Ja natürlich, liebe Lüdel,

immer, wenn etwas peinlich werden kann, hast du keine Möglichkeit, es zu verbergen, du versinkst auch nicht in den Boden 😇

Liebe Grüße,

Rautus Norvegicus




geschrieben von Jens Richter am 02.05.2025:

Hallo Lüdel, meine Eltern waren ebenfalls Campingfreunde. Alles begann Anfang der 80er mit einem Klappfix, dann später mit einem Bastei-Wohnanhänger und noch später hatte mein Vater einen Eigenbau. Wir als DDR-Kinder sind so wenigstens bis Ungarn und in die Czecheslowakei gekommen.
Anfangs fand ich alles noch toll, später hatte ich dann keine Lust mehr mit meinen Oldies auf Tour zu gehen.

Als dann meine Kinder noch klein waren, hatten wir uns mal einen Wohnanhänger gemietet. Aber nach einer Woche Regen an der Ostsee, sind wir entnervt nach Hause gefahren.
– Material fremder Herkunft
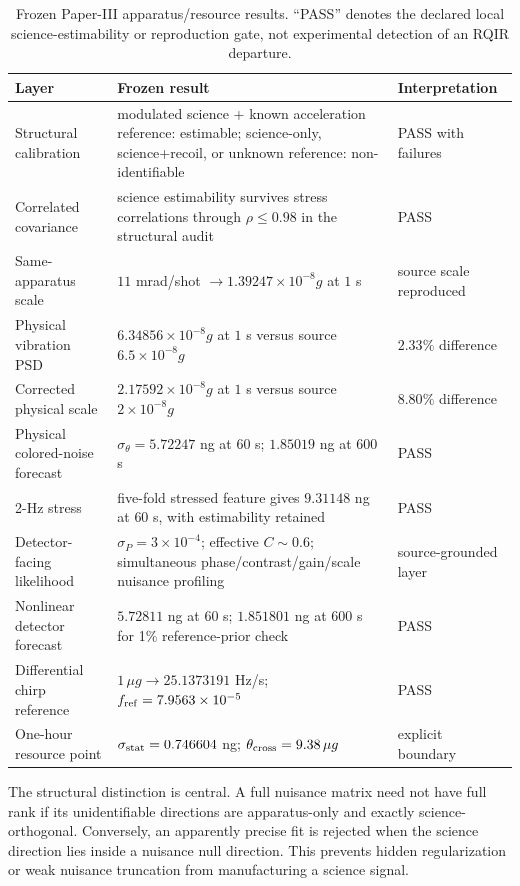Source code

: \begin{table}[t]
\caption{Frozen Paper-III apparatus/resource results. ``PASS'' denotes the declared local science-estimability or reproduction gate, not experimental detection of an RQIR departure.}
\label{tab:results}
\begin{ruledtabular}
\begin{tabular}{p{}p{}p{}}
Layer & Frozen result & Interpretation\\
\hline
Structural calibration & modulated science + known acceleration reference: estimable; science-only, science+recoil, or unknown reference: non-identifiable & PASS with failures\\
Correlated covariance & science estimability survives stress correlations through $\rho\le0.98$ in the structural audit & PASS\\
Same-apparatus scale & $11$ mrad/shot $\rightarrow1.39247\times10^{-8}g$ at $1$ s & source scale reproduced\\
Physical vibration PSD & $6.34856\times10^{-8}g$ at $1$ s versus source $6.5\times10^{-8}g$ & $2.33\%$ difference\\
Corrected physical scale & $2.17592\times10^{-8}g$ at $1$ s versus source $2\times10^{-8}g$ & $8.80\%$ difference\\
Physical colored-noise forecast & $\sigma_\theta=5.72247$ ng at $60$ s; $1.85019$ ng at $600$ s & PASS\\
2-Hz stress & five-fold stressed feature gives $9.31148$ ng at $60$ s, with estimability retained & PASS\\
Detector-facing likelihood & $\sigma_P=3\times10^{-4}$; effective $C\sim0.6$; simultaneous phase/contrast/gain/scale nuisance profiling & source-grounded layer\\
Nonlinear detector forecast & $5.72811$ ng at $60$ s; $1.851801$ ng at $600$ s for 1\% reference-prior check & PASS\\
Differential chirp reference & $1\,\mu g\rightarrow25.1373191$ Hz/s; $f_{\rm ref}=7.9563\times10^{-5}$ & PASS\\
One-hour resource point & $\sigma_{\rm stat}=0.746604$ ng; $\theta_{\rm cross}=9.38\,\mu g$ & explicit boundary\\
\end{tabular}
\end{ruledtabular}
\end{table}

The structural distinction is central. A full nuisance matrix need not have full rank if its unidentifiable directions are apparatus-only and exactly science-orthogonal. Conversely, an apparently precise fit is rejected when the science direction lies inside a nuisance null direction. This prevents hidden regularization or weak nuisance truncation from manufacturing a science signal.

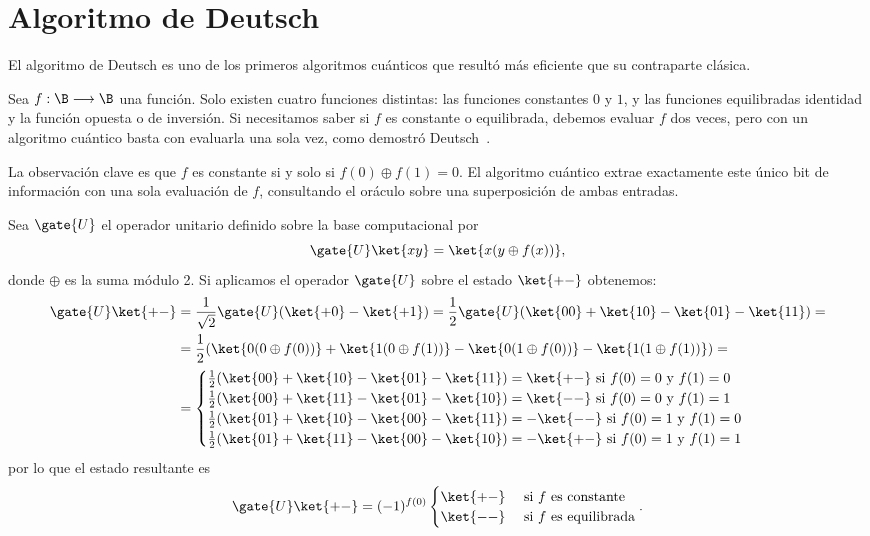 \section{Algoritmo de Deutsch}\label{sec:deutsch-algorithm}
El algoritmo de Deutsch es uno de los primeros algoritmos cuánticos que resultó más eficiente que su contraparte clásica.

Sea $f:\B\longrightarrow\B$ una función.
Solo existen cuatro funciones distintas: las funciones constantes $0$ y $1$, y las funciones equilibradas identidad y la función opuesta o de inversión.
Si necesitamos saber si $f$ es constante o equilibrada, debemos evaluar $f$ dos veces, pero con un algoritmo cuántico basta con evaluarla una sola vez, como demostró Deutsch~\cite{Deutsch1985}.

La observación clave es que $f$ es constante si y solo si $f(0)\oplus f(1)=0$.
El algoritmo cuántico extrae exactamente este único bit de información con una sola evaluación de $f$, consultando el oráculo sobre una superposición de ambas entradas.

Sea $\gate{U}$ el operador unitario definido sobre la base computacional por
\[
  \gate{U}\ket{xy}=\ket{x(y\oplus f(x))},
\]
donde $\oplus$ es la suma módulo 2.
Si aplicamos el operador $\gate{U}$ sobre el estado $\ket{+-}$ obtenemos:
\[
  \begin{split}
    \gate{U}\ket{+-} & = \frac{1}{\sqrt{2}}\gate{U}(\ket{+0}-\ket{+1})=\frac{1}{2}\gate{U}(\ket{00}+\ket{10}-\ket{01}-\ket{11})= \\
                     & = \frac{1}{2}(\ket{0(0\oplus f(0))}+\ket{1(0\oplus f(1))}-\ket{0(1\oplus f(0))}-\ket{1(1\oplus f(1))})=   \\
                     & =\begin{cases}
                          \frac{1}{2}(\ket{00}+\ket{10}-\ket{01}-\ket{11})=\ket{+-}\text{ si $f(0)=0$ y $f(1) = 0$}  \\
                          \frac{1}{2}(\ket{00}+\ket{11}-\ket{01}-\ket{10})=\ket{--}\text{ si $f(0)=0$ y $f(1) = 1$}  \\
                          \frac{1}{2}(\ket{01}+\ket{10}-\ket{00}-\ket{11})=-\ket{--}\text{ si $f(0)=1$ y $f(1) = 0$} \\
                          \frac{1}{2}(\ket{01}+\ket{11}-\ket{00}-\ket{10})=-\ket{+-}\text{ si $f(0)=1$ y $f(1) = 1$}
                        \end{cases}
  \end{split}
\]
por lo que el estado resultante es
\[
  \gate{U}\ket{+-}=(-1)^{f(0)}\begin{cases}
    \ket{+-} & \text{ si $f$ es constante}   \\
    \ket{--} & \text{ si $f$ es equilibrada}
  \end{cases}.
\]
Danach gab es nur noch Ferienwohnungen oder Pauschalurlaube.

Zur Coronazeit kam manchmal die Sehnsucht an dieses unbedarfte Leben zurück.
Gern gelesen, viele Grüße von Jens




geschrieben von lüdel am 02.05.2025:

Danke euch für eure liebswerten Kommentare.




geschrieben von Bad Letters am 03.05.2025:

Ein tolles Zeltabenteuer Lydia, das es wert ist erzählt und in der Familie bewahrt zu werden! Ich habe als Junge sehr oft mit meinen Freunden gezeltet und dort auch viele Anekdoten gesammelt.